Exercise objective: Find the line containing "698|(34900, 486579, 487829)" in the listing below. Repeat it exactly, along with each following line up to and including the one containing "714|(35700, 509171, 510421)".

Dataset records:
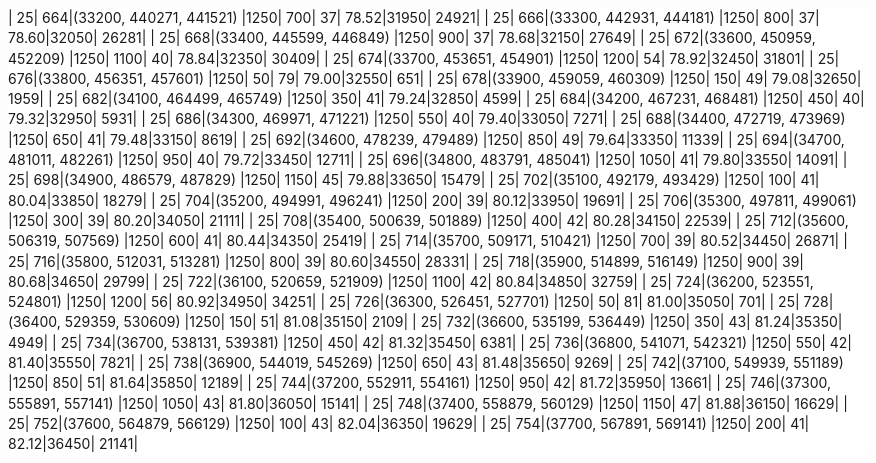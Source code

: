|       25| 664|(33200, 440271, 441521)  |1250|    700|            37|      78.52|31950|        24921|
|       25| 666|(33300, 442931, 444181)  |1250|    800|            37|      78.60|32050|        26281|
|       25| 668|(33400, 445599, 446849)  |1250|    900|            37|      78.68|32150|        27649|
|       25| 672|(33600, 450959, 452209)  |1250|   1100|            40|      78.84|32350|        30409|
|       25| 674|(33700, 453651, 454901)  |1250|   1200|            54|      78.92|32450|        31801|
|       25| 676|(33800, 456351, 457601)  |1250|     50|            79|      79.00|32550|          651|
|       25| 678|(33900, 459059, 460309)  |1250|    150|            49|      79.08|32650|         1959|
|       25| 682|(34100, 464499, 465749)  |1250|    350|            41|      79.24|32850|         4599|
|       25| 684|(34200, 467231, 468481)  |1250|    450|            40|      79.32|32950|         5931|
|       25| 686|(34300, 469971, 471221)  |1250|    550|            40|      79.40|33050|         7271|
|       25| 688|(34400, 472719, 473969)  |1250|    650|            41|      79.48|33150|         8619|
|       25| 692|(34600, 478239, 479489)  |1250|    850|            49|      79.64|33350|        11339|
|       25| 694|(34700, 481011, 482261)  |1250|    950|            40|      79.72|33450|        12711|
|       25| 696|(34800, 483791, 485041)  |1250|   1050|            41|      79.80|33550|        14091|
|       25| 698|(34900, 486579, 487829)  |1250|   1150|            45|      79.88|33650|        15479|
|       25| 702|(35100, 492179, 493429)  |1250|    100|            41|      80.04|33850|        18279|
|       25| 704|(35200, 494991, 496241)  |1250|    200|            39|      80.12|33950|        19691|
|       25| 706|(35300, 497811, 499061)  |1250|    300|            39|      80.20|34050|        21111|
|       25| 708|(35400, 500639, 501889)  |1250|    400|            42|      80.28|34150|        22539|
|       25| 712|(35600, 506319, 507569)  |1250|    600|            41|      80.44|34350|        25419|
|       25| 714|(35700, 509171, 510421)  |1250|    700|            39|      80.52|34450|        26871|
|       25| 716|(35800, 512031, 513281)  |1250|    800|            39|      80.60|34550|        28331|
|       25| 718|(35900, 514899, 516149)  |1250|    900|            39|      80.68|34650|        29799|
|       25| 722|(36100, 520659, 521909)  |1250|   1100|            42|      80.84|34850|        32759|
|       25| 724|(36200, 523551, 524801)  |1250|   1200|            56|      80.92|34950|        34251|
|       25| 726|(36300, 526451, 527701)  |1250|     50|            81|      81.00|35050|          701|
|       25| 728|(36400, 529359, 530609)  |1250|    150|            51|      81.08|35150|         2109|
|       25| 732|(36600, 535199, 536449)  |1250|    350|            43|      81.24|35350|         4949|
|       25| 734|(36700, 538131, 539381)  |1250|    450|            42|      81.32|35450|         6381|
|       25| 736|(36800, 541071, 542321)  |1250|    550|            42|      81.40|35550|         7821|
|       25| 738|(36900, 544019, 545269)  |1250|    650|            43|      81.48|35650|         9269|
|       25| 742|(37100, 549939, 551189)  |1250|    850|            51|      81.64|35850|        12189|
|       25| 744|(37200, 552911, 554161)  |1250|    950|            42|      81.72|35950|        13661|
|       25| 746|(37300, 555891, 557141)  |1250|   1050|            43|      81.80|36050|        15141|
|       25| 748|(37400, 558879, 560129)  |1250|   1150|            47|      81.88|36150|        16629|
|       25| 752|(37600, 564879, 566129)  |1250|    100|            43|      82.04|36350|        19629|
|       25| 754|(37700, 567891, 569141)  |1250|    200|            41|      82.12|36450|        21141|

---

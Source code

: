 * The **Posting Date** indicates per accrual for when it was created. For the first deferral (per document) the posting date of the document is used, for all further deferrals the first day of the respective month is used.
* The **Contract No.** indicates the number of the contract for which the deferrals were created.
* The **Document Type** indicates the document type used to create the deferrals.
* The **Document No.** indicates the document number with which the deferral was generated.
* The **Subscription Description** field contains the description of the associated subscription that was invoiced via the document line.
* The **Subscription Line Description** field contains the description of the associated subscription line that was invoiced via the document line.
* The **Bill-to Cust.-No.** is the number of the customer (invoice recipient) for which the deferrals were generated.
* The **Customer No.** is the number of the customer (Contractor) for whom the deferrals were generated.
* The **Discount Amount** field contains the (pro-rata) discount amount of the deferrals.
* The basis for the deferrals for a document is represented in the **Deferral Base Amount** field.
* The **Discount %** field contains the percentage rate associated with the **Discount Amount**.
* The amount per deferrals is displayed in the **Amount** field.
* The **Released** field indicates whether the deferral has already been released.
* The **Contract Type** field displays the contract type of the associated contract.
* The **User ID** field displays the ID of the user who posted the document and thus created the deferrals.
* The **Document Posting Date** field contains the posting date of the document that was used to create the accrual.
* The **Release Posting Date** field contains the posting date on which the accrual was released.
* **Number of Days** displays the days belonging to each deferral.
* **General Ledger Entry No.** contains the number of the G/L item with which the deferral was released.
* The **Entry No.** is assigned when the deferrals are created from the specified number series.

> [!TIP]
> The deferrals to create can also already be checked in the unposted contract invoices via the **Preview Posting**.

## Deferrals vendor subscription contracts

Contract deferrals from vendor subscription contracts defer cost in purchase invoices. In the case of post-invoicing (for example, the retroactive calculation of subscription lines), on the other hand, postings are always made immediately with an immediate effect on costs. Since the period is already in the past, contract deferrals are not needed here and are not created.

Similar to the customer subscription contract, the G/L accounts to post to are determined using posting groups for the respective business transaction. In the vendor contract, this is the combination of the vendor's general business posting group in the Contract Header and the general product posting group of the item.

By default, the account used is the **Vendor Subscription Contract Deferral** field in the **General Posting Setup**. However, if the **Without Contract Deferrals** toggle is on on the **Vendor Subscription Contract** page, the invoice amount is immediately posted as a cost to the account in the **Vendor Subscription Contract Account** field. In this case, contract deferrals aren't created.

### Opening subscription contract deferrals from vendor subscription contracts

Answer:
|       25| 698|(34900, 486579, 487829)  |1250|   1150|            45|      79.88|33650|        15479|
|       25| 702|(35100, 492179, 493429)  |1250|    100|            41|      80.04|33850|        18279|
|       25| 704|(35200, 494991, 496241)  |1250|    200|            39|      80.12|33950|        19691|
|       25| 706|(35300, 497811, 499061)  |1250|    300|            39|      80.20|34050|        21111|
|       25| 708|(35400, 500639, 501889)  |1250|    400|            42|      80.28|34150|        22539|
|       25| 712|(35600, 506319, 507569)  |1250|    600|            41|      80.44|34350|        25419|
|       25| 714|(35700, 509171, 510421)  |1250|    700|            39|      80.52|34450|        26871|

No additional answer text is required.